Zudem nennt der Investmentprofi noch ein weiteres Plus: Die Dividenden-Ausschüttungen der Unternehmen seien besser kalkulierbar als bei anderen Aktien - und sie lägen meistens über dem allgemeinen Durchschnitt.

Eine Einschränkung macht allerdings auch Wieser: Bei der Planungssicherheit, die Infrastrukturunternehmen der Theorie zufolge auszeichnet, gibt es in der Praxis mitunter Einschränkungen. "Externe Faktoren können die Performance erheblich beeinflussen", sagt der Investmentprofi. "Änderungen bei den Zinsen und politische Entscheidungen haben erheblichen Einfluss."

Was Wieser anspricht, mussten insbesondere Investoren am hiesigen Aktienmarkt schmerzlich erfahren: Nach der Katastrophe von Fukushima vor einigen Jahren machte die Bundesregierung bekanntlich eine drastische Kehrtwende bei ihrer Energiepolitik.
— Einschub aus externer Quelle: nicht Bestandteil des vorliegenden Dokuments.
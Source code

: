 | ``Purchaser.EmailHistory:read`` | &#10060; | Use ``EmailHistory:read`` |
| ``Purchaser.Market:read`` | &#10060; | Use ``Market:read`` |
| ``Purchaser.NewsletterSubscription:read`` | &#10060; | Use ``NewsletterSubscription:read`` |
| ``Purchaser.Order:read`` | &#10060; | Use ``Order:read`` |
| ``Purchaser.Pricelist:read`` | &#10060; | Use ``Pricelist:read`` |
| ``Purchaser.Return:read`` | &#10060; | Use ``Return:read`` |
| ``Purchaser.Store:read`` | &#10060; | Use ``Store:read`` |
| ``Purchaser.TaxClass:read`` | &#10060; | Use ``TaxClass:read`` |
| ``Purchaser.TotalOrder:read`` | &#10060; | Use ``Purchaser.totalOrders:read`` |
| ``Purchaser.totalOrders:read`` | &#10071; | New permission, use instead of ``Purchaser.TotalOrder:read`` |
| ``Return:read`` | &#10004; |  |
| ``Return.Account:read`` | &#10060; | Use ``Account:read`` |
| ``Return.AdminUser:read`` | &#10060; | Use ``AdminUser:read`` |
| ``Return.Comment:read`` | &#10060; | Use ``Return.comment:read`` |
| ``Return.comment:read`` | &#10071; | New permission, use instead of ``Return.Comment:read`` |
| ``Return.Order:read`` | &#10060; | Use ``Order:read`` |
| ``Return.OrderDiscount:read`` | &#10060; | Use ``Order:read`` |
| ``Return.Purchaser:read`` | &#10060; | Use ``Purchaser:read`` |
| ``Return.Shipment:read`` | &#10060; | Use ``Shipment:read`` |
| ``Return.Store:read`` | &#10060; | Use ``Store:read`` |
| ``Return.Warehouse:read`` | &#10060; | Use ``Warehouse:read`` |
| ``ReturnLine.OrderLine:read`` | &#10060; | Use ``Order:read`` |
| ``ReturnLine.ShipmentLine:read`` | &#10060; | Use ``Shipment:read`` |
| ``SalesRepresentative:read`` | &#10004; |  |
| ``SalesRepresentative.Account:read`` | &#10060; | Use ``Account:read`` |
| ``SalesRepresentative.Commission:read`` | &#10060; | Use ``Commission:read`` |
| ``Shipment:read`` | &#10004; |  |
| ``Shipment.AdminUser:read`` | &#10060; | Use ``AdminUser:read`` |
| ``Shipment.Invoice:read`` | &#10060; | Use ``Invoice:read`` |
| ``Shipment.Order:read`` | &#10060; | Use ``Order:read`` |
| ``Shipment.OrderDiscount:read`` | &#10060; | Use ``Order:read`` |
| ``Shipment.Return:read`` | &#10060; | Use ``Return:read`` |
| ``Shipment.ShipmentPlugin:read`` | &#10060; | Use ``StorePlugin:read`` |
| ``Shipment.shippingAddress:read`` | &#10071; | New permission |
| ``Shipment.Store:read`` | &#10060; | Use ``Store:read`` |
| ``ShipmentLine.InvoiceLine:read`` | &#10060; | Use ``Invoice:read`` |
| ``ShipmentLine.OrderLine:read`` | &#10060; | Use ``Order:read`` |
Unter dem Schlagwort "Energiewende" beschloss sie das Ende der Atomkraftnutzung hierzulande. Ein gesellschaftlich zweifellos sinnvolles Vorhaben - zahlreiche Anleger an der Börse wurden aber kalt erwischt: Mit der Entscheidung brachte Berlin die Kernkraftwerksbetreiber Eon  und RWE  in ziemliche Not - und ließ deren Aktienkurse schlagartig einbrechen.

Und noch eins sollten Anleger, die jetzt auf Infrastrukturaktien schauen, nicht vergessen: Die Turbulenzen an der Börse dauern bereits einige Zeit an - ist es nicht vielleicht schon zu spät, jetzt noch umzusatteln? "Ob es nach den bisherigen Kursstürzen noch richtig ist, in Infrastrukturaktien zu investieren, wage ich zu bezweifeln", sagt etwa Uwe Eilers, Geschäftsführer der Frankfurter Vermögen. Vor solch einem Rückgang wäre es richtig gewesen, in dem Segment positioniert zu sein, so Eilers. Jetzt gelte es jedoch eher, die "ausgebombten Titel" auszuwählen.